::: DATA TO PROCESS

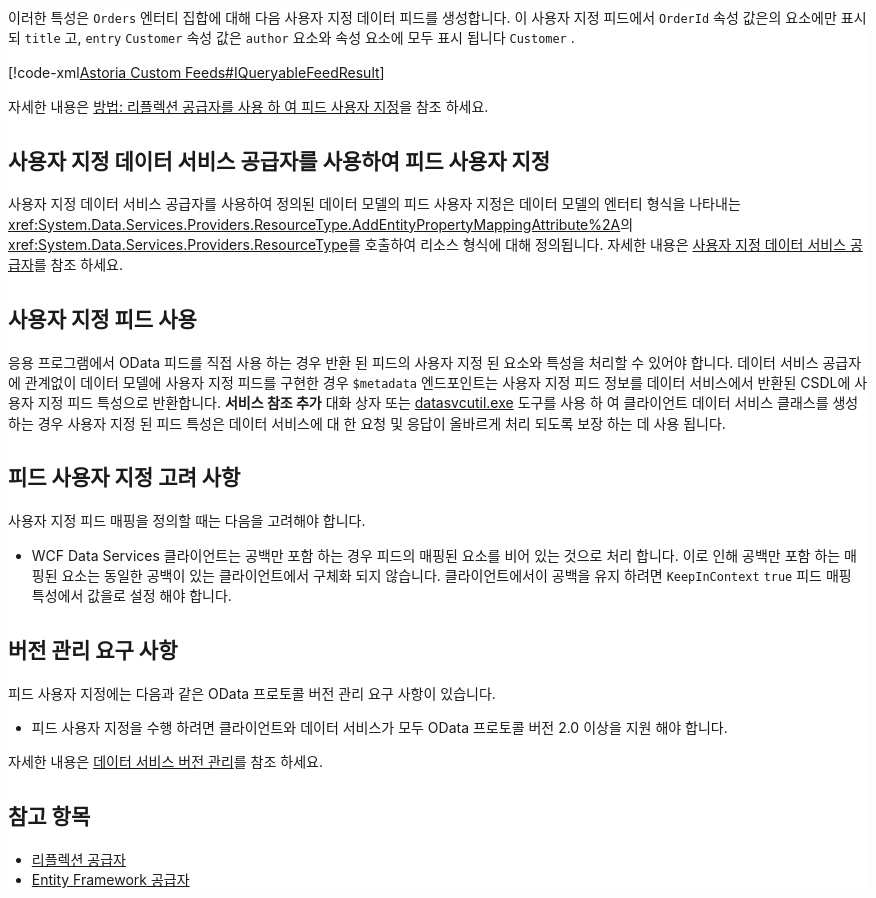  이러한 특성은 `Orders` 엔터티 집합에 대해 다음 사용자 지정 데이터 피드를 생성합니다. 이 사용자 지정 피드에서 `OrderId` 속성 값은의 요소에만 표시 되 `title` 고, `entry` `Customer` 속성 값은 `author` 요소와 속성 요소에 모두 표시 됩니다 `Customer` .  
  
 [!code-xml[Astoria Custom Feeds#IQueryableFeedResult](../../../../samples/snippets/xml/VS_Snippets_Misc/astoria_custom_feeds/xml/iqueryablefeedresult.xml#iqueryablefeedresult)]  
  
 자세한 내용은 [방법: 리플렉션 공급자를 사용 하 여 피드 사용자 지정](how-to-customize-feeds-with-the-reflection-provider-wcf-data-services.md)을 참조 하세요.  
  
## <a name="customizing-feeds-with-a-custom-data-service-provider"></a>사용자 지정 데이터 서비스 공급자를 사용하여 피드 사용자 지정  

 사용자 지정 데이터 서비스 공급자를 사용하여 정의된 데이터 모델의 피드 사용자 지정은 데이터 모델의 엔터티 형식을 나타내는 <xref:System.Data.Services.Providers.ResourceType.AddEntityPropertyMappingAttribute%2A>의 <xref:System.Data.Services.Providers.ResourceType>를 호출하여 리소스 형식에 대해 정의됩니다. 자세한 내용은 [사용자 지정 데이터 서비스 공급자](custom-data-service-providers-wcf-data-services.md)를 참조 하세요.  
  
## <a name="consuming-custom-feeds"></a>사용자 지정 피드 사용  

 응용 프로그램에서 OData 피드를 직접 사용 하는 경우 반환 된 피드의 사용자 지정 된 요소와 특성을 처리할 수 있어야 합니다. 데이터 서비스 공급자에 관계없이 데이터 모델에 사용자 지정 피드를 구현한 경우 `$metadata` 엔드포인트는 사용자 지정 피드 정보를 데이터 서비스에서 반환된 CSDL에 사용자 지정 피드 특성으로 반환합니다. **서비스 참조 추가** 대화 상자 또는 [datasvcutil.exe](wcf-data-service-client-utility-datasvcutil-exe.md) 도구를 사용 하 여 클라이언트 데이터 서비스 클래스를 생성 하는 경우 사용자 지정 된 피드 특성은 데이터 서비스에 대 한 요청 및 응답이 올바르게 처리 되도록 보장 하는 데 사용 됩니다.  
  
## <a name="feed-customization-considerations"></a>피드 사용자 지정 고려 사항  

 사용자 지정 피드 매핑을 정의할 때는 다음을 고려해야 합니다.  
  
- WCF Data Services 클라이언트는 공백만 포함 하는 경우 피드의 매핑된 요소를 비어 있는 것으로 처리 합니다. 이로 인해 공백만 포함 하는 매핑된 요소는 동일한 공백이 있는 클라이언트에서 구체화 되지 않습니다. 클라이언트에서이 공백을 유지 하려면 `KeepInContext` `true` 피드 매핑 특성에서 값을로 설정 해야 합니다.  
  
## <a name="versioning-requirements"></a>버전 관리 요구 사항  

 피드 사용자 지정에는 다음과 같은 OData 프로토콜 버전 관리 요구 사항이 있습니다.  
  
- 피드 사용자 지정을 수행 하려면 클라이언트와 데이터 서비스가 모두 OData 프로토콜 버전 2.0 이상을 지원 해야 합니다.  
  
 자세한 내용은 [데이터 서비스 버전 관리](data-service-versioning-wcf-data-services.md)를 참조 하세요.  
  
## <a name="see-also"></a>참고 항목

- [리플렉션 공급자](reflection-provider-wcf-data-services.md)
- [Entity Framework 공급자](entity-framework-provider-wcf-data-services.md)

::::::

▶ _GOAL OF THE EXERCISE_:
Only the records, copied exactly and free of pictures, belong in the answer.

▶ _RESULT OF THIS EXERCISE_:
  이러한 특성은 `Orders` 엔터티 집합에 대해 다음 사용자 지정 데이터 피드를 생성합니다. 이 사용자 지정 피드에서 `OrderId` 속성 값은의 요소에만 표시 되 `title` 고, `entry` `Customer` 속성 값은 `author` 요소와 속성 요소에 모두 표시 됩니다 `Customer` .  
  
 [!code-xml[Astoria Custom Feeds#IQueryableFeedResult](../../../../samples/snippets/xml/VS_Snippets_Misc/astoria_custom_feeds/xml/iqueryablefeedresult.xml#iqueryablefeedresult)]  
  
 자세한 내용은 [방법: 리플렉션 공급자를 사용 하 여 피드 사용자 지정](how-to-customize-feeds-with-the-reflection-provider-wcf-data-services.md)을 참조 하세요.  
  
## <a name="customizing-feeds-with-a-custom-data-service-provider"></a>사용자 지정 데이터 서비스 공급자를 사용하여 피드 사용자 지정  

 사용자 지정 데이터 서비스 공급자를 사용하여 정의된 데이터 모델의 피드 사용자 지정은 데이터 모델의 엔터티 형식을 나타내는 <xref:System.Data.Services.Providers.ResourceType.AddEntityPropertyMappingAttribute%2A>의 <xref:System.Data.Services.Providers.ResourceType>를 호출하여 리소스 형식에 대해 정의됩니다. 자세한 내용은 [사용자 지정 데이터 서비스 공급자](custom-data-service-providers-wcf-data-services.md)를 참조 하세요.  
  
## <a name="consuming-custom-feeds"></a>사용자 지정 피드 사용  

 응용 프로그램에서 OData 피드를 직접 사용 하는 경우 반환 된 피드의 사용자 지정 된 요소와 특성을 처리할 수 있어야 합니다. 데이터 서비스 공급자에 관계없이 데이터 모델에 사용자 지정 피드를 구현한 경우 `$metadata` 엔드포인트는 사용자 지정 피드 정보를 데이터 서비스에서 반환된 CSDL에 사용자 지정 피드 특성으로 반환합니다. **서비스 참조 추가** 대화 상자 또는 [datasvcutil.exe](wcf-data-service-client-utility-datasvcutil-exe.md) 도구를 사용 하 여 클라이언트 데이터 서비스 클래스를 생성 하는 경우 사용자 지정 된 피드 특성은 데이터 서비스에 대 한 요청 및 응답이 올바르게 처리 되도록 보장 하는 데 사용 됩니다.  
  
## <a name="feed-customization-considerations"></a>피드 사용자 지정 고려 사항  

 사용자 지정 피드 매핑을 정의할 때는 다음을 고려해야 합니다.  
  
- WCF Data Services 클라이언트는 공백만 포함 하는 경우 피드의 매핑된 요소를 비어 있는 것으로 처리 합니다. 이로 인해 공백만 포함 하는 매핑된 요소는 동일한 공백이 있는 클라이언트에서 구체화 되지 않습니다. 클라이언트에서이 공백을 유지 하려면 `KeepInContext` `true` 피드 매핑 특성에서 값을로 설정 해야 합니다.  
  
## <a name="versioning-requirements"></a>버전 관리 요구 사항  

 피드 사용자 지정에는 다음과 같은 OData 프로토콜 버전 관리 요구 사항이 있습니다.  
  
- 피드 사용자 지정을 수행 하려면 클라이언트와 데이터 서비스가 모두 OData 프로토콜 버전 2.0 이상을 지원 해야 합니다.  
  
 자세한 내용은 [데이터 서비스 버전 관리](data-service-versioning-wcf-data-services.md)를 참조 하세요.  
  
## <a name="see-also"></a>참고 항목

- [리플렉션 공급자](reflection-provider-wcf-data-services.md)
- [Entity Framework 공급자](entity-framework-provider-wcf-data-services.md)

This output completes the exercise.